Dans ce bulletin d'interprétation, la commissaire fixe le seuil à partir duquel les activités de lobbying représentent une partie importante des fonctions d'un employé à 20 % de l'ensemble des fonctions. Elle y suggère également des méthodes pour calculer le seuil de 20 % et fournit des exemples d'activités qui ne sont pas visées par l'exigence d'enregistrement et qui, par conséquent, ne doivent pas être prises en compte dans le calcul de la partie importante des fonctions.
Les TCPD, dont les députés et les sénateurs, ne sont pas autorisés à faire du lobbying pendant cinq ans après la cessation de leurs fonctions 26. L'interdiction s'applique également aux personnes désignées par le premier ministre comme étant celles qui l'ont soutenu et conseillé pendant la période de transition entre l'élection et l'assermentation. La période de cinq ans commence à la date à laquelle l'intéressé cesse ses fonctions au sein de l'équipe. Quiconque enfreint cette disposition est passible, sur déclaration de culpabilité par procédure sommaire, d'une amende maximale de 50 000 $. Le commissaire a également le pouvoir de rendre publics toute infraction commise à cet égard et le nom du coupable. L'interdiction ne s'applique pas aux personnes qui ont assumé des charges publiques désignées dans le cadre de programmes d'échange.
Un ancien TCPD peut demander une exemption à cette interdiction au commissaire. Avant d'accorder une exemption, le commissaire doit se demander s'il respecte l'objet de la LL et tenir compte des critères prévus à cet égard (à savoir si le demandeur n'a été TCPD que pendant une courte période, s'il a été employé à titre intérimaire ou à des fins administratives seulement ou s'il s'agissait d'un étudiant). Le commissaire est tenu de rendre publiques et de justifier toutes les exemptions accordées. La liste des exemptions à l'interdiction de faire du lobbying pendant cinq ans, accordées depuis l'entrée en vigueur des dispositions de la LL en 2008, est disponible sur le site Web du Commissariat au lobbying du Canada 27.

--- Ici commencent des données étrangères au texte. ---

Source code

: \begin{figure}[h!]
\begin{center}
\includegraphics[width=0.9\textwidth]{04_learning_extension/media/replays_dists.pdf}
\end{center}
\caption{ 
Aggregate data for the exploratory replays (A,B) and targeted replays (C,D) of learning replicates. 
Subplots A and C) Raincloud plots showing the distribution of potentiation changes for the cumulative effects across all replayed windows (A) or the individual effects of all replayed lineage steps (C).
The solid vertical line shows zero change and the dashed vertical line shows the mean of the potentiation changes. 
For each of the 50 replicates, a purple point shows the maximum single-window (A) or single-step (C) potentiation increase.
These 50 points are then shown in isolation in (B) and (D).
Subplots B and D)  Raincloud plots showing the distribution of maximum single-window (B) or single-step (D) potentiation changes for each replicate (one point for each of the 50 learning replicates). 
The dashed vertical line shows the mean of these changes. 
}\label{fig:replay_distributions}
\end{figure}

Les critères d'exemption applicables aux membres de l'équipe de transition d'un premier ministre sont différents de ceux qui visent les autres TCPD. Par exemple, certains facteurs peuvent entrer en ligne de compte : les circonstances dans lesquelles le membre de l'équipe de transition a quitté ses fonctions dans l'équipe; le pouvoir et l'influence qu'il exerçait au sein de l'équipe; la mesure dans laquelle son nouvel employeur pourrait, en l'engageant, obtenir un avantage commercial injuste. En effet, les membres d'équipes de transition sont très étroitement associés aux plus importantes sphères du gouvernement – et souvent au recrutement de fonctionnaires de haut niveau –, et ils pourraient donc influer considérablement sur ces organisations s'il leur était permis de faire du lobbying dans les cinq ans suivant la cessation de leurs fonctions.

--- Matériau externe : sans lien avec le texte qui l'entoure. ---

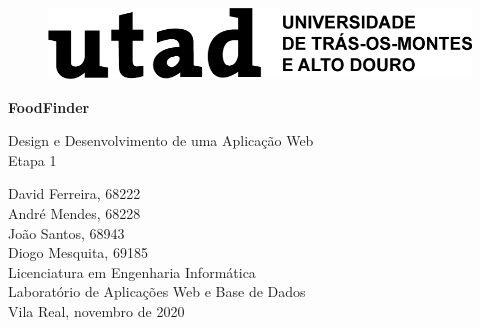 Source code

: \documentclass[a4paper,12pt]{report}
\begin{document}
	
	\begin{titlepage}
		\begin{center}
		
		\begin{figure}[H]
		\begin{center}
			\includegraphics[scale=0.45]{logo_utad_completo_preto}	
		\end{center}
		\label{fig:logoUTAD}	
		\end{figure}
		
		\vspace{3cm}
		\huge
		\textbf{FoodFinder}
		
		\Large
		Design e Desenvolvimento de uma Aplicação Web\\
		Etapa 1
		
		
		\vspace{2.5cm}
		\large
		David Ferreira, 68222\\
		André Mendes, 68228\\
		João Santos, 68943\\
		Diogo Mesquita, 69185\\
		
		\vspace{2.5cm}
		Licenciatura em Engenharia Informática\\
		Laboratório de Aplicações Web e Base de Dados \\
		
		\vspace{1.5cm}		
		Vila Real, novembro de 2020
		
		\end{center}
	\end{titlepage}	
	
	
	
	
	
	
	
\end{document}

La Loi sur le lobbying, comme la Loi sur l'enregistrement des lobbyistes avant elle, impose aux lobbyistes l'obligation de signaler, dans une première déclaration, toutes les communications qu'ils ont avec des titulaires d'une charge publique. L'information est présentée sous la forme et de la façon indiquées par le Règlement sur l'enregistrement des lobbyistes. Les formulaires et la réglementation font partie intégrante de la mise en œuvre de la LL. Le Règlement ajoute des renseignements exigibles à ceux que prévoit la LL. Il s'agit, entre autres, du nom du client ou de l'employeur, de l'objet du lobbying, du nom de l'organisme fédéral concerné, des méthodes de lobbying, de la déclaration d'ancien titulaire d'une charge publique et des fonctions exercées, ainsi que de la déclaration d'ancien TCPD et de la date à laquelle le candidat a quitté ce poste.

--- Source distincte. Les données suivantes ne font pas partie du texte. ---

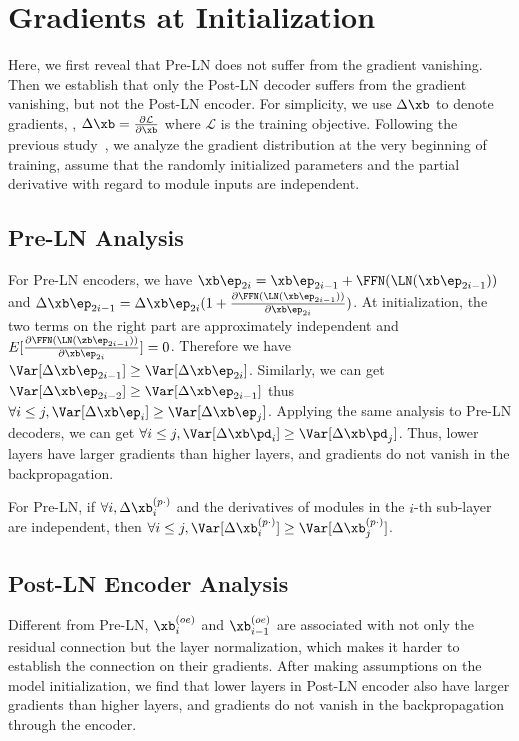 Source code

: \appendixpage

\setcounter{theorem}{0}    


\section{Gradients at Initialization}
\label{appendix:ini_grad}

Here, we first reveal that Pre-LN does not suffer from the gradient vanishing. 
Then we establish that only the Post-LN decoder suffers from the gradient vanishing, but not the Post-LN encoder. 
For simplicity, we use $\Delta \xb$ to denote gradients, \ie, $\Delta \xb = \frac{\partial \mathcal{L}}{\partial \xb}$ where $\mathcal{L}$ is the training objective. 
Following the previous study~\cite{Bengio1994LearningLD,Glorot2010UnderstandingTD,He2015DelvingDI,saxe2013exact}, we analyze the gradient distribution at the very beginning of training, assume that the randomly initialized parameters and the partial derivative with regard to module inputs are independent.


\subsection{Pre-LN Analysis}
\label{subsec:preln-analysis}
For Pre-LN encoders, we have 
$ \xb\ep_{2i} = \xb\ep_{2i-1} + \FFN(\LN(\xb\ep_{2i-1}))$ and
$ \Delta\xb\ep_{2i-1} = \Delta\xb\ep_{2i} (1 + \frac{\partial \FFN(\LN(\xb\ep_{2i-1})) }{\partial \xb\ep_{2i}})$. 
At initialization, the two terms on the right part are approximately independent and $E[\frac{\partial \FFN(\LN(\zb\ep_{2i-1})) }{\partial \xb\ep_{2i}}] = 0$. Therefore we have $ \Var[\Delta\xb\ep_{2i-1}] \geq \Var[\Delta\xb\ep_{2i}]$.
Similarly, we can get $ \Var[\Delta\xb\ep_{2i-2}] \geq \Var[\Delta\xb\ep_{2i-1}]$ thus $\forall i \leq j, \Var[\Delta\xb\ep_{i}] \geq \Var[\Delta\xb\ep_{j}]$. 
Applying the same analysis to Pre-LN decoders, we can get $\forall i \leq j, \Var[\Delta\xb\pd_{i}] \geq \Var[\Delta\xb\pd_{j}]$.
Thus, lower layers have larger gradients than higher layers, and gradients do not vanish in the backpropagation. 
\begin{remark}
For Pre-LN, if $\forall i, \Delta \xb_i^{(p\cdot)}$ and the derivatives of modules in the $i$-th sub-layer are independent, then $\forall i \leq j, \Var[\Delta \xb^{(p\cdot)}_{i}] \geq \Var[\Delta \xb^{(p\cdot)}_{j}]$.
\label{remark: pre-ln-gradient}
\end{remark}


\subsection{Post-LN Encoder Analysis}
\label{subsec:postln-encoder-analysis}
Different from Pre-LN, $\xb_{i}^{(oe)}$ and $\xb_{i-1}^{(oe)}$ are associated with not only the residual connection but the layer normalization, which makes it harder to establish the connection on their gradients.
After making assumptions on the model initialization, we find that lower layers in Post-LN encoder also have larger gradients than higher layers, and gradients do not vanish in the backpropagation through the encoder.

Outre l'inscription initiale, les dispositions de la LL exigent que les lobbyistes remettent des déclarations mensuelles s'ils ont des communications orales et organisées avec des TCPD. Les communications orales et organisées sont les appels téléphoniques, les réunions et toutes les autres communications planifiées.
La déclaration doit indiquer, pour chaque communication au cours d'un même mois, la date de la communication avec un TCPD, le nom et le titre de tous les TCPD avec lesquels le lobbyiste a communiqué et l'objet de la communication. Le lobbyiste doit remettre la déclaration au commissaire au lobbying pas plus tard que le 15e jour suivant la fin du mois faisant l'objet du rapport 28.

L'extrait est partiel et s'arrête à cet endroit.